I have fallen in love with the site Feasting At Home. The site's writer, Sylvia, has a focus on seasonal preparations and seasonal ingredients, which is what I found in this slightly complex but entirely delicious recipe of hers.


There are three key players: the marinade for the pork; the hard cider sauce; and the sautéed apples.

Pork Marinade
1 1/2 pounds pork tenderloin whole
1/4 C fresh lime juice and zest from one lime
1/4 C fresh orange juice and zest from one orange
1/4 C maple syrup
3 garlic cloves minced
1 1/2 tsp kosher salt

I didn't know what to think about the lime in the marinade. Lime and maple? It sounded super weird. But I went for it and it all works. The combination of both citrus flavors really cut through the syrup and added a bright freshness. I prepped the marinade the night before I cooked this, so I had a full 24 or so hours of flavor permeation. I'd definitely recommend you marinate as long as you can.

The main difference is that she grilled her tenderloin whereas I baked it in the oven until around 140 degrees. After letting it rest for a few minutes, I sliced it up and plated.

Hard Cider Sauce
1 T butter
1 large shallot finely diced
1 cup hard apple cider
1/2 cup chicken stock
1/2 of a whole serrano chili, seeded and finely diced (I used one small jalapeño)
3/4 cup heavy whipping cream (half and half will curdle)
Freshly ground black pepper
Salt to taste (add last)

After softening the shallot in butter, you add the cider, stock, and pepper, bringing the whole mixture to a boil. I bought all of the ingredients for this recipe at the Greenmarket and was so excited to find freshly pressed local apple cider. Then I got home and realized I needed hard cider, not regular old tart-n-sweet cider. But I went with it anyhow, added a splash of Maker's Mark for the booze component, and it was delicious. Simmer to reduce by half (around 20 minutes), then slowly whisk in the cream and simmer for another 15 minutes or so. I used light cream instead of heavy and, as Sylvia warned me in the recipe, it separated a bit. Not the prettiest end result, but certainly still tasty.

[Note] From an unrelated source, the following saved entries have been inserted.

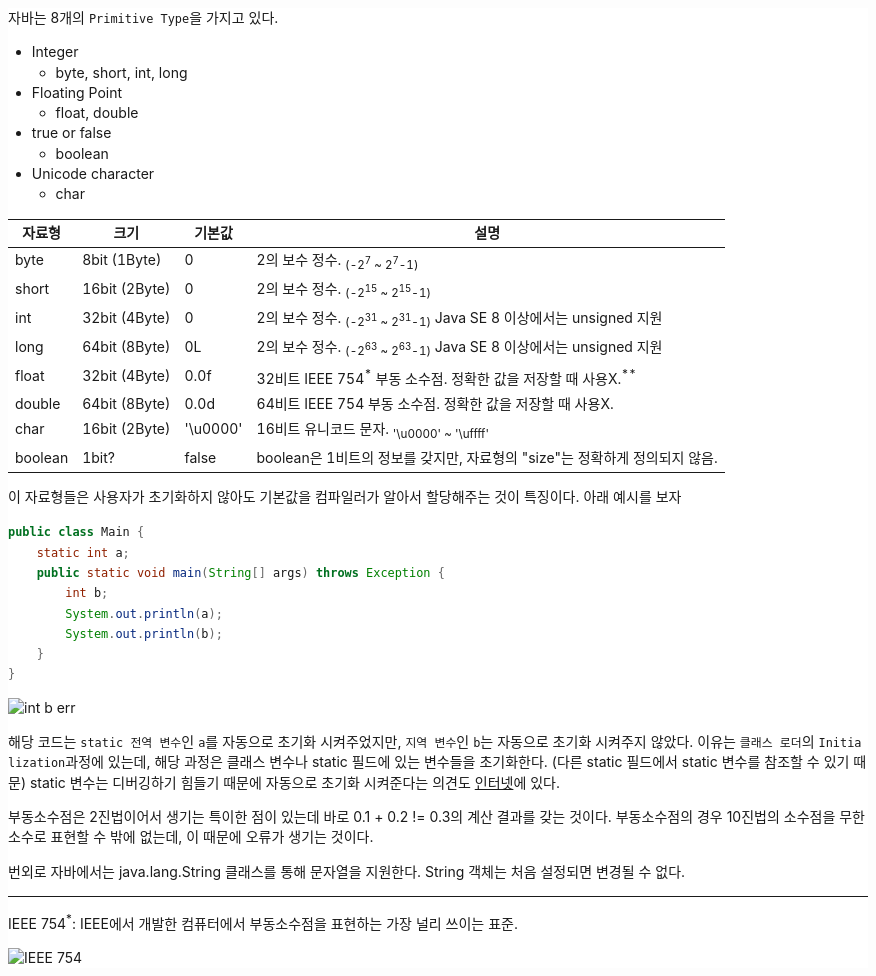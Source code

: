 자바는 8개의 `Primitive Type`을 가지고 있다.
- Integer
  - byte, short, int, long
- Floating Point
  - float, double
- true or false
  - boolean
- Unicode character
  - char

| 자료형  | 크기          | 기본값   | 설명                                                                                              |
| ------- | ------------- | -------- | ------------------------------------------------------------------------------------------------- |
| byte    | 8bit (1Byte)  | 0        | 2의 보수 정수. <sub>(-2<sup>7</sup> ~ 2<sup>7</sup>-1)</sub>                                      |
| short   | 16bit (2Byte) | 0        | 2의 보수 정수. <sub>(-2<sup>15</sup> ~ 2<sup>15</sup>-1)</sub>                                    |
| int     | 32bit (4Byte) | 0        | 2의 보수 정수. <sub>(-2<sup>31</sup> ~ 2<sup>31</sup>-1)</sub> Java SE 8 이상에서는 unsigned 지원 |
| long    | 64bit (8Byte) | 0L       | 2의 보수 정수. <sub>(-2<sup>63</sup> ~ 2<sup>63</sup>-1)</sub> Java SE 8 이상에서는 unsigned 지원 |
| float   | 32bit (4Byte) | 0.0f     | 32비트 IEEE 754<sup>*</sup> 부동 소수점. 정확한 값을 저장할 때 사용X.<sup>**</sup>                |
| double  | 64bit (8Byte) | 0.0d     | 64비트 IEEE 754 부동 소수점. 정확한 값을 저장할 때 사용X.                                         |
| char    | 16bit (2Byte) | '\u0000' | 16비트 유니코드 문자. <sub>'\u0000' ~ '\uffff'</sub>                                              |
| boolean | 1bit?         | false    | boolean은 1비트의 정보를 갖지만, 자료형의 "size"는 정확하게 정의되지 않음.                        |

이 자료형들은 사용자가 초기화하지 않아도 기본값을 컴파일러가 알아서 할당해주는 것이 특징이다. 아래 예시를 보자
``` java
public class Main {
    static int a;
    public static void main(String[] args) throws Exception {
        int b;
        System.out.println(a);
        System.out.println(b);
    }
}
```
![int b err](assets/b_init_err.png)

해당 코드는 `static 전역 변수`인 `a`를 자동으로 초기화 시켜주었지만, `지역 변수`인 `b`는 자동으로 초기화 시켜주지 않았다.
이유는 `클래스 로더`의 `Initialization`과정에 있는데, 해당 과정은 클래스 변수나 static 필드에 있는 변수들을 초기화한다. (다른 static 필드에서 static 변수를 참조할 수 있기 때문)
static 변수는 디버깅하기 힘들기 때문에 자동으로 초기화 시켜준다는 의견도 [인터넷](https://yeon-kr.tistory.com/180)에 있다.

부동소수점은 2진법이어서 생기는 특이한 점이 있는데 바로 0.1 + 0.2 != 0.3의 계산 결과를 갖는 것이다.
부동소수점의 경우 10진법의 소수점을 무한소수로 표현할 수 밖에 없는데, 이 때문에 오류가 생기는 것이다.

번외로 자바에서는 java.lang.String 클래스를 통해 문자열을 지원한다. String 객체는 처음 설정되면 변경될 수 없다.

---
IEEE 754<sup>*</sup>: IEEE에서 개발한 컴퓨터에서 부동소수점을 표현하는 가장 널리 쓰이는 표준.

![IEEE 754](assets/IEEE754.png)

It was creamy and sweet, but the heat from the pepper creeps up on you in the back of your mouth. It's Mouth Spicy, but not Stomach Ache Spicy, if you know what I mean. Such a neat twist to this sauce. The spicy was off-set by the cider, but also the soft apples served on the side.

Apples
1 tablespoons butter
1 tablespoon olive oil
3 apples unpeeled and thickly sliced (I used Gala)
1 tablespoon fresh chopped sage (I used rosemary - all I had on hand!)
1 1/2 teaspoons teaspoons sugar (I skipped this; see below)
1/4 teaspoon salt
splash cider


These are fantastic and I highly recommend you make them even if you don't do the other components. Especially now that we're in the height of Apple Picking Season, this is a great way to turn them into something other than desserts. After slicing your apples, cook them on medium heat in olive oil until tender. Add in your chopped herb(s), salt, and splash of cider. Since my cider was non-alcoholic, I figured it was sweet enough already and I left out the additional sugar. Once the liquid evaporates, the apples are ready to serve.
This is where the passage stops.